Cora uses precision shredding and advanced sensors to recover material at rates Apple says are significantly above industry baselines. A.R.I.S. helps recyclers identify and sort scrap more accurately.

In plain English, Apple is trying to improve the back end of the electronics cycle. That matters because recycled content targets only work if companies can actually recover useful material from products at the end of life.

Process diagram showing Apple Cora and A.R.I.S. recycling systems sorting electronic waste

Renewable energy and supply-chain progress in 2025

Apple tied the recycled-content update to broader environmental progress in 2025.

Here are the main numbers:

  • Direct suppliers procured more than 20 gigawatts of renewable energy in 2025
  • That generated more than 38 million megawatt-hours of electricity
  • Apple says that is enough to power more than 3.4 million U.S. households for a year
  • Apple’s own offices, retail stores, and data centers added 1.8 gigawatts of renewable energy
  • Apple says its operations run on 100% renewable electricity

Another notable point from reporting around the Environmental Progress Report is that Apple said its 2025 greenhouse gas emissions were more than 60% below 2015 levels.

This is important context.
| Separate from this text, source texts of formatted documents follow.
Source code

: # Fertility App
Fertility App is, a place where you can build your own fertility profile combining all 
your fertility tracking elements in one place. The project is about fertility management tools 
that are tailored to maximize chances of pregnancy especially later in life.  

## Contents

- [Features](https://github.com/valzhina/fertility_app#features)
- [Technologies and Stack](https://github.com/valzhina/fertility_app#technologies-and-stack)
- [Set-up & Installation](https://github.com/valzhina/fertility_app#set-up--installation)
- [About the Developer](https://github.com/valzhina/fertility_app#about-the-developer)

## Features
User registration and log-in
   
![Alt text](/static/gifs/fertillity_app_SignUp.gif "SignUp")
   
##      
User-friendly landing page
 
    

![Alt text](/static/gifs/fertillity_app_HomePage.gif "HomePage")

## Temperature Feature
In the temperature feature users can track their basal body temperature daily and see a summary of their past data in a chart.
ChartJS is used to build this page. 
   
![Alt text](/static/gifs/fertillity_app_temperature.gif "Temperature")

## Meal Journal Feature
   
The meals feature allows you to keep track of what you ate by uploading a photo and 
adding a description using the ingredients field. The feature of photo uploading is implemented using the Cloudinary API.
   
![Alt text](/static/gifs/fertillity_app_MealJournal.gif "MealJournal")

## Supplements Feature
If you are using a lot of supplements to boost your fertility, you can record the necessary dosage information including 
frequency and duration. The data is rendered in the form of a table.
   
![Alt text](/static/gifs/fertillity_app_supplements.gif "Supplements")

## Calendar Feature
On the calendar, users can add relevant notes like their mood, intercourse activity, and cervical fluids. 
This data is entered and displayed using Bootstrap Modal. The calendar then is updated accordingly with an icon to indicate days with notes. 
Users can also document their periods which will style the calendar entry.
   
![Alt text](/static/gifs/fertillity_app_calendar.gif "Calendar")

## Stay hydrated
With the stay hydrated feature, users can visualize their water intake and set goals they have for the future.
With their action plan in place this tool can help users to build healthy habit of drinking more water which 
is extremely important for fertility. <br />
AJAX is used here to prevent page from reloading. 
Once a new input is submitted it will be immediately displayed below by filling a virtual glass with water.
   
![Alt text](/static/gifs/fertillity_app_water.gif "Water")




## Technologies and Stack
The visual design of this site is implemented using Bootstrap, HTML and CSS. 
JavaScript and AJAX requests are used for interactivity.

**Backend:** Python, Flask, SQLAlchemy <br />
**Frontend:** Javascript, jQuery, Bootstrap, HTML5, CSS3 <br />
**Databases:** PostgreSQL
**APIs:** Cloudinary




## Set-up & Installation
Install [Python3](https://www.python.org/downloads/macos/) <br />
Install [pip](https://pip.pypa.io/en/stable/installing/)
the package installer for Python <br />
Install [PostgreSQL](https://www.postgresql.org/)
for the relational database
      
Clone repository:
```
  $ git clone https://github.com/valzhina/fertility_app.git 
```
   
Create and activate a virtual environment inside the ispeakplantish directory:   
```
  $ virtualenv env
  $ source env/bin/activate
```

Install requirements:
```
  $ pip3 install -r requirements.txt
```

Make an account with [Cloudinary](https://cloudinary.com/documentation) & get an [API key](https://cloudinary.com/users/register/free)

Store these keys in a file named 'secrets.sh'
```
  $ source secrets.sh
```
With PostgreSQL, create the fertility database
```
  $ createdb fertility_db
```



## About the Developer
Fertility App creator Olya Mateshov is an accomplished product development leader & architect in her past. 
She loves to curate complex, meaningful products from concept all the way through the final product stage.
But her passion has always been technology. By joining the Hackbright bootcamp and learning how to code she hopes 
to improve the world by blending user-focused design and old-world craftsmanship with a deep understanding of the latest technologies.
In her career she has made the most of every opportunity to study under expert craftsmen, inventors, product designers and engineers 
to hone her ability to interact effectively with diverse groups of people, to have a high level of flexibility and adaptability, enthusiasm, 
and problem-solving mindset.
Recycled material is one lever. Clean electricity is another. If you want to understand whether Project 2030 is credible, you have to look at both.

Water and waste: the less flashy part of sustainability

Water and waste usually get less attention than carbon, but they matter just as much in manufacturing.

Apple reported that in 2025:

  • Apple and its suppliers saved 17 billion gallons of fresh water
  • The company replenished 800 million gallons of water
  • Contracted water projects replenished more than half the water withdrawn for global offices, data centers, and retail stores
  • All eight Apple-owned data centers are certified to the Alliance for Water Stewardship standard
  • Apple reached a 75% waste diversion rate in 2025
  • More than 600,000 metric tons of waste were diverted from landfills across the supply chain
  • 400 supplier facilities participated in waste diversion efforts

Apple also said all products continue to ship from final assembly sites that maintain zero waste to landfill operations.

One small detail I liked here: Apple Fifth Avenue became the first retail store in the company to earn TRUE Zero Waste Certification, which requires diverting more than 90% of waste from landfills. That makes the story feel less abstract.

MacBook Neo shows what Apple wants future products to look like

Apple used the MacBook Neo as its showcase example for where this is heading.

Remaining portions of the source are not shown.